Now, if SFDEC actually exists, then there's a good chance that sfdec.org, being the first link, is legit.

But I had never heard of that department before, so how could I know it was legit? It would take a bunch of time to look at .gov sites and see if they refer to sfdec.org

I emailed someone listed on the sfdec.org site, and they replied saying the survey was legit. But to this day I'm not sure whether the sfdec.org site is a legit government site.

It seems like it would be easy to create a fake department and fake web site.

In at least this case, sf.gov confirms the existence of the agency[1], and has a page linking to sfdec.org[2][3]. So, it most likely really is just government agencies being bad at domains here.

[1]: https://www.sf.gov/news/san-francisco-launches-new-departmen...

[2]: https://www.sf.gov/departments/child-care-health-program-cch...

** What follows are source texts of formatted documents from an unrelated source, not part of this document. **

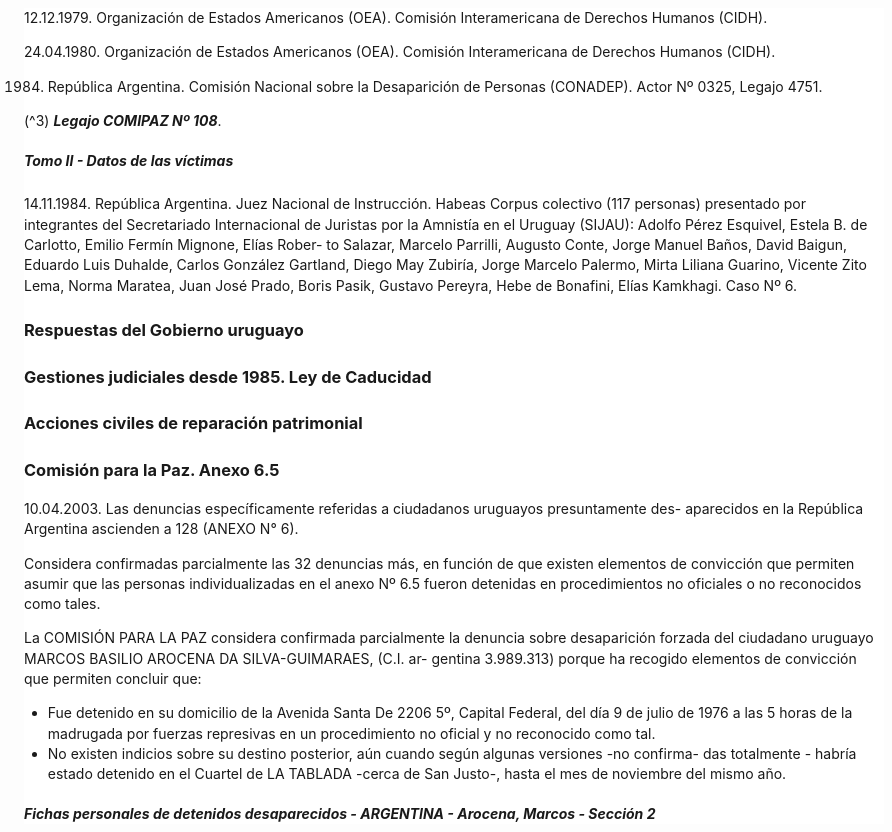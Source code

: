 12.12.1979. Organización de Estados Americanos (OEA). Comisión Interamericana de Derechos
Humanos (CIDH).

24.04.1980. Organización de Estados Americanos (OEA). Comisión Interamericana de Derechos
Humanos (CIDH).

1984. República Argentina. Comisión Nacional sobre la Desaparición de Personas (CONADEP).
Actor Nº 0325, Legajo 4751.

(^3) **_Legajo COMIPAZ Nº 108_**.


##### Tomo II - Datos de las víctimas

14.11.1984. República Argentina. Juez Nacional de Instrucción. Habeas Corpus colectivo (117
personas) presentado por integrantes del Secretariado Internacional de Juristas por la Amnistía en el
Uruguay (SIJAU): Adolfo Pérez Esquivel, Estela B. de Carlotto, Emilio Fermín Mignone, Elías Rober-
to Salazar, Marcelo Parrilli, Augusto Conte, Jorge Manuel Baños, David Baigun, Eduardo Luis Duhalde,
Carlos González Gartland, Diego May Zubiría, Jorge Marcelo Palermo, Mirta Liliana Guarino, Vicente
Zito Lema, Norma Maratea, Juan José Prado, Boris Pasik, Gustavo Pereyra, Hebe de Bonafini, Elías
Kamkhagi. Caso Nº 6.

### Respuestas del Gobierno uruguayo

### Gestiones judiciales desde 1985. Ley de Caducidad

### Acciones civiles de reparación patrimonial

### Comisión para la Paz. Anexo 6.5

10.04.2003. Las denuncias específicamente referidas a ciudadanos uruguayos presuntamente des-
aparecidos en la República Argentina ascienden a 128 (ANEXO N° 6).

Considera confirmadas parcialmente las 32 denuncias más, en función de que existen elementos de
convicción que permiten asumir que las personas individualizadas en el anexo Nº 6.5 fueron detenidas
en procedimientos no oficiales o no reconocidos como tales.

La COMISIÓN PARA LA PAZ considera confirmada parcialmente la denuncia sobre desaparición
forzada del ciudadano uruguayo MARCOS BASILIO AROCENA DA SILVA-GUIMARAES, (C.I. ar-
gentina 3.989.313) porque ha recogido elementos de convicción que permiten concluir que:

- Fue detenido en su domicilio de la Avenida Santa De 2206 5º, Capital Federal, del día 9 de julio de
1976 a las 5 horas de la madrugada por fuerzas represivas en un procedimiento no oficial y no
reconocido como tal.
- No existen indicios sobre su destino posterior, aún cuando según algunas versiones -no confirma-
das totalmente - habría estado detenido en el Cuartel de LA TABLADA -cerca de San Justo-, hasta el
mes de noviembre del mismo año.


##### Fichas personales de detenidos desaparecidos - ARGENTINA - Arocena, Marcos - Sección 2
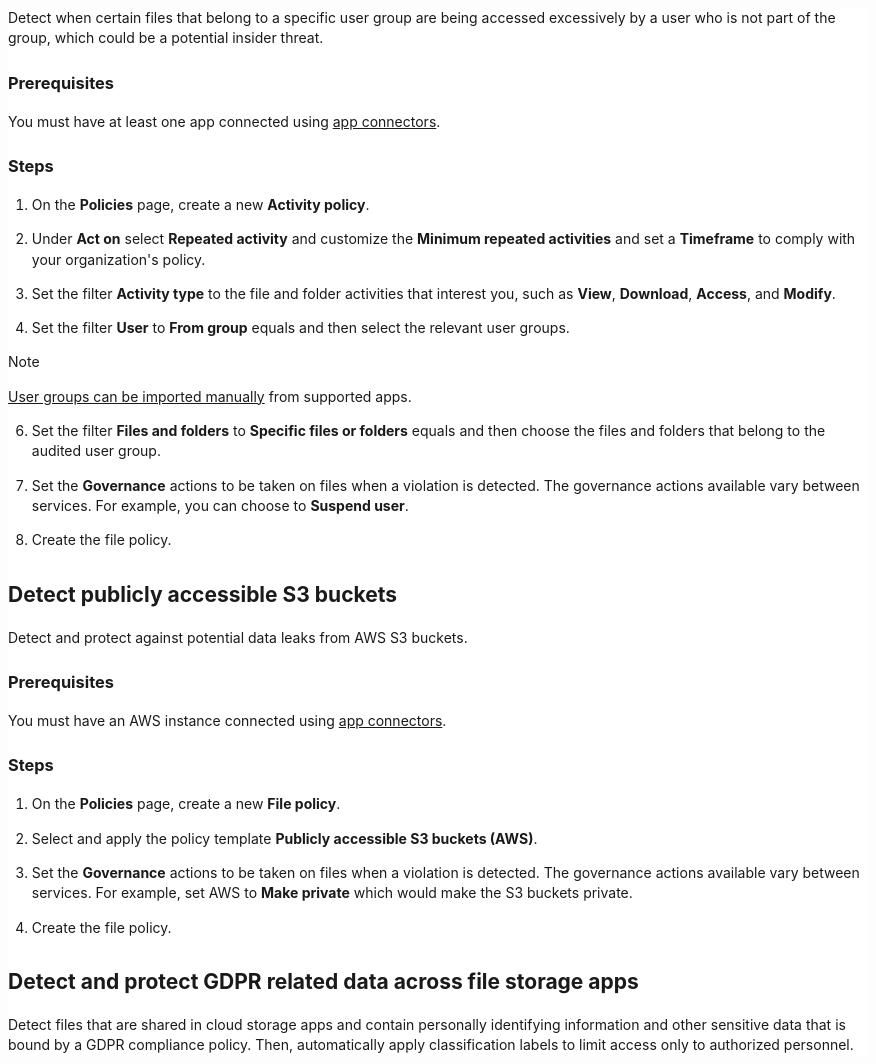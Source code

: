 Detect when certain files that belong to a specific user group are being accessed excessively by a user who is not part of the group, which could be a potential insider threat.

### Prerequisites

You must have at least one app connected using [app connectors](enable-instant-visibility-protection-and-governance-actions-for-your-apps.md).

### Steps

1. On the **Policies** page, create a new **Activity policy**.

2.  Under **Act on** select **Repeated activity** and customize the **Minimum repeated activities** and set a **Timeframe** to comply with your organization's policy.

3.  Set the filter **Activity type** to the file and folder activities that interest you, such as **View**, **Download**, **Access**, and **Modify**.

4.  Set the filter **User** to **From group** equals and then select the relevant user groups. 

> [!NOTE]
> [User groups can be imported manually](user-groups.md) from supported apps.

6.  Set the filter **Files and folders** to **Specific files or folders** equals and then choose the files and folders that belong to the audited user group.

9.  Set the **Governance** actions to be taken on files when a violation is detected. The governance actions available vary between services. For example, you can choose to **Suspend user**.

11. Create the file policy.

## Detect publicly accessible S3 buckets

Detect and protect against potential data leaks from AWS S3 buckets.

### Prerequisites

You must have an AWS instance connected using [app connectors](enable-instant-visibility-protection-and-governance-actions-for-your-apps.md).

### Steps

1.  On the **Policies** page, create a new **File policy**.

2.  Select and apply the policy template **Publicly accessible S3 buckets (AWS)**.

3.  Set the **Governance** actions to be taken on files when a violation is detected. The governance actions available vary between services. For example, set AWS to **Make private** which would make the S3 buckets private.

5.  Create the file policy.

## Detect and protect GDPR related data across file storage apps 

Detect files that are shared in cloud storage apps and contain personally identifying information and other sensitive data that is bound by a GDPR compliance policy. Then, automatically apply classification labels to limit access only to authorized personnel.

[3]: https://provider.sfdec.org/ (linked as "Department of Early Childhood Provider Portal" in [2])

Right!

(This was almost a year ago and I don't recall whether I did the checking you did. The other details, the ones I shared above, are from an email I wrote at the time, which is why I'm certain of those.)

Most people won't do that sleuthing, and will instead just shrug and permanently drop their guard.

> “…will instead just shrug and permanently drop their guard.”

?? Go back to Instagram cat videos — ignore, disengage…

Way back when the Interwebz were just a twinkle in Mr. Berners-Lee eye, high-speed networks were 56K (when you could use the phone line), and domains without exclamation marks in them [1] were all shiny and new, I was supervising IT at a particular municipality. Nobody quite knew how this DNS thing was supposed to be arranged, but like any good Yellow Pages it should be arranged geographically. So I filled out a (paper) form and (paper) mailed it to the registrar, and got us a (free) (for life) domain--ci.<9letrcity>.<st>.us. Just checked, they're still using it. No telling how many times I've been anonymously cursed.

Edit: Think I got us a Class C too, although we had no way to route it.

[1] https://en.wikipedia.org/wiki/UUCP